Penso capiti a ciascuno di noi, durante la giornata, di svolgere le più diverse attività, che siano quotidiane o settimanali, con delle cuffie nelle orecchie, ascoltando buona musica secondo i propri gusti. È un modo per dare uno sprint, una carica nuova, un’energia positiva… o semplicemente per concedersi un momento di relax domestico.
Confesso: tra le tante canzoni che ascolto, una in particolare mi ha colpita profondamente. Si tratta di Jesce Sole di Nino D’Angelo, cantautore, attore, regista e sceneggiatore italiano. tratta dall’album Terranera. Le sensazioni che mi trasmette sono meravigliose: è una canzone melodiosa, dal ritmo avvolgente, che sa di nostalgia e, allo stesso tempo, di speranza.
Questa canzone è descrittiva, quasi visiva, perché fa sognare con le parole cantate. Sembra un’invocazione, una preghiera pagana, di quelle che si ripetono anche nella vita quotidiana come intercalare di speranza e buona sorte. Racconta il pensiero di chi non conta, di chi vive ai piedi del Vesuvio, in quella terra nera abitata da persone stanche di solitudine, che si pongono domande senza trovare risposte. E poi quel dolore che esplode, che grida alle porte di una città che non ascolta.
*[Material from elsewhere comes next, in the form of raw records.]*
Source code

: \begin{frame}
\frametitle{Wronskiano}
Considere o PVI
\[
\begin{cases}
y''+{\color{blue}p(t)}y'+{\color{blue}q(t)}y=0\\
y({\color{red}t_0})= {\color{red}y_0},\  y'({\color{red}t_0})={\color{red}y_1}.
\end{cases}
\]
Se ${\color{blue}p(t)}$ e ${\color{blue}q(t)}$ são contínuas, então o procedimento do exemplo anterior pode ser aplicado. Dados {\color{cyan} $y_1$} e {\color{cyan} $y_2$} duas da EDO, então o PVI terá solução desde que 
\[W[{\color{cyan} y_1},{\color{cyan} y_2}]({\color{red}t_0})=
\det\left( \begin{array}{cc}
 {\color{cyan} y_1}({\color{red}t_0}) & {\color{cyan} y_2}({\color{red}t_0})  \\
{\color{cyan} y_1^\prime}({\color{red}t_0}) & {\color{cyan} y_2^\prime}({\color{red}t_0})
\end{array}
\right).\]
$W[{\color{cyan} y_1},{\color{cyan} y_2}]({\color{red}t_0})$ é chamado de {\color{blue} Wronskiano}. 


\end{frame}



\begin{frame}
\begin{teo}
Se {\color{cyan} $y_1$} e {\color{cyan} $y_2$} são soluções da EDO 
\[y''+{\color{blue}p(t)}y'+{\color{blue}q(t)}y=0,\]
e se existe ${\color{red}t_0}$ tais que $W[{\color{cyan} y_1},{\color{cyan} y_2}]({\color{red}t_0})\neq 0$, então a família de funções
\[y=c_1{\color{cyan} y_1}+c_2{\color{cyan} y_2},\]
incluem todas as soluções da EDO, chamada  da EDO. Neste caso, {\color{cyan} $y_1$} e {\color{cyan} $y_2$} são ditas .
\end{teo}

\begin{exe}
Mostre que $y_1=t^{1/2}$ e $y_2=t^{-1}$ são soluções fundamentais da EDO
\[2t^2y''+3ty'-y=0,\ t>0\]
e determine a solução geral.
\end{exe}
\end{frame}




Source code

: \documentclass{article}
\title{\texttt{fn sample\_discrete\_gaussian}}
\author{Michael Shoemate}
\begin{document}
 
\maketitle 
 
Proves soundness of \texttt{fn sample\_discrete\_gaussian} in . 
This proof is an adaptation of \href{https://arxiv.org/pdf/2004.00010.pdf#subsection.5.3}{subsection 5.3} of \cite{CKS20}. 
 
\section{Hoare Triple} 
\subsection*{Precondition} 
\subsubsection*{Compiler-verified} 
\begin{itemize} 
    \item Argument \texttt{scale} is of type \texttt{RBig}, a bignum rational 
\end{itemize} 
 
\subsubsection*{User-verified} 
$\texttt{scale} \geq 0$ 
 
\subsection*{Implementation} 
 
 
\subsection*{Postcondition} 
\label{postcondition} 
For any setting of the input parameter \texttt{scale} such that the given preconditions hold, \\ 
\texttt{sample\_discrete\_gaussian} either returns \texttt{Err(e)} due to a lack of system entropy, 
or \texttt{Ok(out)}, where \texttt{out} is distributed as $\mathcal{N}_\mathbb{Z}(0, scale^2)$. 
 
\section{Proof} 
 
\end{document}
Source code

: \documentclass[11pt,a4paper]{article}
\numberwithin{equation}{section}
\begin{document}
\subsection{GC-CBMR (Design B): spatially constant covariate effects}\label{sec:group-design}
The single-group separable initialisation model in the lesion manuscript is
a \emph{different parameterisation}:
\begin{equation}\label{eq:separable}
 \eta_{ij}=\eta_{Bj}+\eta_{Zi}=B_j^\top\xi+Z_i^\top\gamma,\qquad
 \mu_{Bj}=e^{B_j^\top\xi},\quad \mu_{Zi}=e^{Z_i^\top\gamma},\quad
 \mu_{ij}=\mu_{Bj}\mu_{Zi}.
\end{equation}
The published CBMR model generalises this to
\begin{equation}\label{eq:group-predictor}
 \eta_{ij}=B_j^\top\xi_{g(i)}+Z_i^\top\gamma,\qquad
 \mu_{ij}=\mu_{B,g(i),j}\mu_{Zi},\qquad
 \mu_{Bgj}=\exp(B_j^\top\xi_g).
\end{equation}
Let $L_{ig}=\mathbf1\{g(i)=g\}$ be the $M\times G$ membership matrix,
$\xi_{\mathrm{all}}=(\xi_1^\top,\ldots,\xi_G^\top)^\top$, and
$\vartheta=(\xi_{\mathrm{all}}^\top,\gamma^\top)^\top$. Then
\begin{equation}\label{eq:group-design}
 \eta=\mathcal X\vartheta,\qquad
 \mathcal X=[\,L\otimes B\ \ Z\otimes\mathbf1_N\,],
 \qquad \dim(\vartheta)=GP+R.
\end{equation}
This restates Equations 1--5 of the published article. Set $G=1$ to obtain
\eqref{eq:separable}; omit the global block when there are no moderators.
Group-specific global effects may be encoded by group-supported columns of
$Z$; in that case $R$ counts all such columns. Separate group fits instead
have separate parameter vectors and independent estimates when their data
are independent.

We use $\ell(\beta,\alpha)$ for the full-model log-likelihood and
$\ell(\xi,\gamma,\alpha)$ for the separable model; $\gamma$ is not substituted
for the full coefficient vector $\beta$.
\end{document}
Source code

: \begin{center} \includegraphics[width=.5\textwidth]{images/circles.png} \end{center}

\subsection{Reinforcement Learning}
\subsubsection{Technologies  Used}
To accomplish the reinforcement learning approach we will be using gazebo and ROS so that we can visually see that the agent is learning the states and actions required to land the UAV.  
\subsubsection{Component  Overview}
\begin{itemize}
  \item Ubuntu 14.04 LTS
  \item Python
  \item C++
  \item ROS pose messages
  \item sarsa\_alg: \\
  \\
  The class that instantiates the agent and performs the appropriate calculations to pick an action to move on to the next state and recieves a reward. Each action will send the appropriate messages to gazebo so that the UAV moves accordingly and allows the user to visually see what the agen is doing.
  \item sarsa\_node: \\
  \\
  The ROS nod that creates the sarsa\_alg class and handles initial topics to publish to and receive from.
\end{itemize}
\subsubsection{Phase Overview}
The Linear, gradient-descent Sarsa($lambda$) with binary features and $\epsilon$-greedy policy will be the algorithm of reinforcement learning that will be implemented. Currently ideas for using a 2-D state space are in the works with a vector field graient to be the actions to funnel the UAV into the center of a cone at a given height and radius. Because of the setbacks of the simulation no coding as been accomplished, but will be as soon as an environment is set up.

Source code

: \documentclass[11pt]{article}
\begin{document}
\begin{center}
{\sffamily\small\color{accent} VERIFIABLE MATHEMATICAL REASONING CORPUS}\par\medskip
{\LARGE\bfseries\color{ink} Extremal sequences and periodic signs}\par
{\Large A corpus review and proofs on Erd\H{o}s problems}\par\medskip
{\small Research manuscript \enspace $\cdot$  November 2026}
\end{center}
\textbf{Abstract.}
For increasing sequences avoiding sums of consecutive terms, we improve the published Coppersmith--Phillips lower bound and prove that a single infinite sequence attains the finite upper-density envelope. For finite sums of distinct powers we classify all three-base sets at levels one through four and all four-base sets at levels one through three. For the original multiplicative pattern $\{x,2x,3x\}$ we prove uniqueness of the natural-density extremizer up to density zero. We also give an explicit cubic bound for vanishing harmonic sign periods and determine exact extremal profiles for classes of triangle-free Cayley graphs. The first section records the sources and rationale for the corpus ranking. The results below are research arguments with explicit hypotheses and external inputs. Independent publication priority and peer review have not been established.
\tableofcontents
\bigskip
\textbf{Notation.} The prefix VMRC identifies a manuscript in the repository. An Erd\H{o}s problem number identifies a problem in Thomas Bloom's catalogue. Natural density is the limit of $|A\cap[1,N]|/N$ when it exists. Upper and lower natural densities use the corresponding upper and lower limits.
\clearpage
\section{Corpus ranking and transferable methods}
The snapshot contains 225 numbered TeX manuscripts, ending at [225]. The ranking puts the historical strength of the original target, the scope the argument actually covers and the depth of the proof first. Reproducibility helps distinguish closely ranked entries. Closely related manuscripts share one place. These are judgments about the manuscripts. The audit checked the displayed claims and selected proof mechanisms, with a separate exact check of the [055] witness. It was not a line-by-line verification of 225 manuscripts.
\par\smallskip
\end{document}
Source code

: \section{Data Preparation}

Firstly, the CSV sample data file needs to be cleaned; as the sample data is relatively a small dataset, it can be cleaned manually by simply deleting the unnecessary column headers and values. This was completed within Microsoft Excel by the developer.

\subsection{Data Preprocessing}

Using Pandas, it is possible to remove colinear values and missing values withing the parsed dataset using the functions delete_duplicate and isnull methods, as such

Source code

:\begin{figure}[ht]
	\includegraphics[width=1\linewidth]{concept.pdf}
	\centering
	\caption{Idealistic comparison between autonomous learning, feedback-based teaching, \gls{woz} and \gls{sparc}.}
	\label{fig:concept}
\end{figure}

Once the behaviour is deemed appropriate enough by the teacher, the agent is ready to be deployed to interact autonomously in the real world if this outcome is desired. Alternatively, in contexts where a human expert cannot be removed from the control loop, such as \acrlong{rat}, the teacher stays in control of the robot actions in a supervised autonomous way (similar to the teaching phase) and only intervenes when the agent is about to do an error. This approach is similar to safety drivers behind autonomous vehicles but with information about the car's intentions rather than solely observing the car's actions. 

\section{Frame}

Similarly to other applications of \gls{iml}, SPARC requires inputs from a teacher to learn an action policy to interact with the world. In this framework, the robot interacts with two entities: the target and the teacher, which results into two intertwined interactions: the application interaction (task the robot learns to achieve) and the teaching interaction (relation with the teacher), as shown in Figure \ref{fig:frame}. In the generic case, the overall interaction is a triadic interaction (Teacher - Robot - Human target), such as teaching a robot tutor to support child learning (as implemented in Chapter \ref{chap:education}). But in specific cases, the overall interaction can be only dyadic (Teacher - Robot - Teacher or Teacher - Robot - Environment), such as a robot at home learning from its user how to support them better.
La vita, qui, è fatta di povertà e marginalità. Ma proprio per questo, questa canzone-preghiera risuona come un canto antico, eterno, che accompagna da sempre l’uomo e le sue speranze, in una terra lambita dal Mar Tirreno.
Riporto alcuni versi che mi hanno colpito in modo particolare: raccontano di chi vive emarginato, senza regole, condannato senza colpa. Il ritornello, in particolare, ha la forza di un canto propiziatorio: porta fortuna, ma anche riflessione per chi vive, o conosce, la “terra nera”.
Jesce sole, jesce sole
Sott’a muntagn
Siente stu penziero
Una canzone che è molto più di una melodia: è un grido collettivo, un desiderio di cambiamento, un abbraccio sonoro per chi vive nella speranza.